SOURCE INFORMATION section start
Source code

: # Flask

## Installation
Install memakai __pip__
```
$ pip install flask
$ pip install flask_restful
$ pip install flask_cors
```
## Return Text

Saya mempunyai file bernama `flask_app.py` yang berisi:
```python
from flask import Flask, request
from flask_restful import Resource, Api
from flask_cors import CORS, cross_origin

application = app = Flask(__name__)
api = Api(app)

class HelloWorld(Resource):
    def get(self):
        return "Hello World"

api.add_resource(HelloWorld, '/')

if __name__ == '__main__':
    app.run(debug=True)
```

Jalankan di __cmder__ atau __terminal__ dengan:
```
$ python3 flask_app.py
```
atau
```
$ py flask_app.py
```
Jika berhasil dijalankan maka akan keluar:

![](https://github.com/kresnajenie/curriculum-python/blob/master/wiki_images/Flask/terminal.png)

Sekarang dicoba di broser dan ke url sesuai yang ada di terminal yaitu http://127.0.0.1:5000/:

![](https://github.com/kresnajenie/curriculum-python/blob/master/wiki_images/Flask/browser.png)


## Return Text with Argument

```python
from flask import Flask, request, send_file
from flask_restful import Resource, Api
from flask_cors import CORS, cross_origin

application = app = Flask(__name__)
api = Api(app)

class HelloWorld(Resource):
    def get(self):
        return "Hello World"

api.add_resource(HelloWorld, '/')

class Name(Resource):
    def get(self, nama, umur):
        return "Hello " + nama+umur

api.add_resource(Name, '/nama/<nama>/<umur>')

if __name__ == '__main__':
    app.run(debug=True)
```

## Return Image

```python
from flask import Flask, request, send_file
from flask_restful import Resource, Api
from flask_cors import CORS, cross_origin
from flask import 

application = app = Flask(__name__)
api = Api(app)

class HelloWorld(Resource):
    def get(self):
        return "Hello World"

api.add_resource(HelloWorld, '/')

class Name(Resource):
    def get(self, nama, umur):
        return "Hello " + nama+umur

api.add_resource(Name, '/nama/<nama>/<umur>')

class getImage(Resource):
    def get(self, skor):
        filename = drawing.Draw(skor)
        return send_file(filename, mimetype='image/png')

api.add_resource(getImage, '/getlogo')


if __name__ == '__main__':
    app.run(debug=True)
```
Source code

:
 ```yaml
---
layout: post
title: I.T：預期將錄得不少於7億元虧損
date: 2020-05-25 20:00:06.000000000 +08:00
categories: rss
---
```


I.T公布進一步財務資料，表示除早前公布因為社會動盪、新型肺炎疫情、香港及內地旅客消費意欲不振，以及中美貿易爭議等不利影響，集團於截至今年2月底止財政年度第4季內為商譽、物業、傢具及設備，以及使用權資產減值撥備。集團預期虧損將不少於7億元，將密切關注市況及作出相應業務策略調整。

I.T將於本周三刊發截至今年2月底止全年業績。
SOURCE INFORMATION section end
→ TASK REQUIREMENTS: Please take the whole listing and write it out exactly.

→ FINISHED TASK:
Source code

: # Flask

## Installation
Install memakai __pip__
```
$ pip install flask
$ pip install flask_restful
$ pip install flask_cors
```
## Return Text

Saya mempunyai file bernama `flask_app.py` yang berisi:
```python
from flask import Flask, request
from flask_restful import Resource, Api
from flask_cors import CORS, cross_origin

application = app = Flask(__name__)
api = Api(app)

class HelloWorld(Resource):
    def get(self):
        return "Hello World"

api.add_resource(HelloWorld, '/')

if __name__ == '__main__':
    app.run(debug=True)
```

Jalankan di __cmder__ atau __terminal__ dengan:
```
$ python3 flask_app.py
```
atau
```
$ py flask_app.py
```
Jika berhasil dijalankan maka akan keluar:

![](https://github.com/kresnajenie/curriculum-python/blob/master/wiki_images/Flask/terminal.png)

Sekarang dicoba di broser dan ke url sesuai yang ada di terminal yaitu http://127.0.0.1:5000/:

![](https://github.com/kresnajenie/curriculum-python/blob/master/wiki_images/Flask/browser.png)


## Return Text with Argument

```python
from flask import Flask, request, send_file
from flask_restful import Resource, Api
from flask_cors import CORS, cross_origin

application = app = Flask(__name__)
api = Api(app)

class HelloWorld(Resource):
    def get(self):
        return "Hello World"

api.add_resource(HelloWorld, '/')

class Name(Resource):
    def get(self, nama, umur):
        return "Hello " + nama+umur

api.add_resource(Name, '/nama/<nama>/<umur>')

if __name__ == '__main__':
    app.run(debug=True)
```

## Return Image

```python
from flask import Flask, request, send_file
from flask_restful import Resource, Api
from flask_cors import CORS, cross_origin
from flask import 

application = app = Flask(__name__)
api = Api(app)

class HelloWorld(Resource):
    def get(self):
        return "Hello World"

api.add_resource(HelloWorld, '/')

class Name(Resource):
    def get(self, nama, umur):
        return "Hello " + nama+umur

api.add_resource(Name, '/nama/<nama>/<umur>')

class getImage(Resource):
    def get(self, skor):
        filename = drawing.Draw(skor)
        return send_file(filename, mimetype='image/png')

api.add_resource(getImage, '/getlogo')


if __name__ == '__main__':
    app.run(debug=True)
```
Source code

:
 ```yaml
---
layout: post
title: I.T：預期將錄得不少於7億元虧損
date: 2020-05-25 20:00:06.000000000 +08:00
categories: rss
---
```


I.T公布進一步財務資料，表示除早前公布因為社會動盪、新型肺炎疫情、香港及內地旅客消費意欲不振，以及中美貿易爭議等不利影響，集團於截至今年2月底止財政年度第4季內為商譽、物業、傢具及設備，以及使用權資產減值撥備。集團預期虧損將不少於7億元，將密切關注市況及作出相應業務策略調整。

I.T將於本周三刊發截至今年2月底止全年業績。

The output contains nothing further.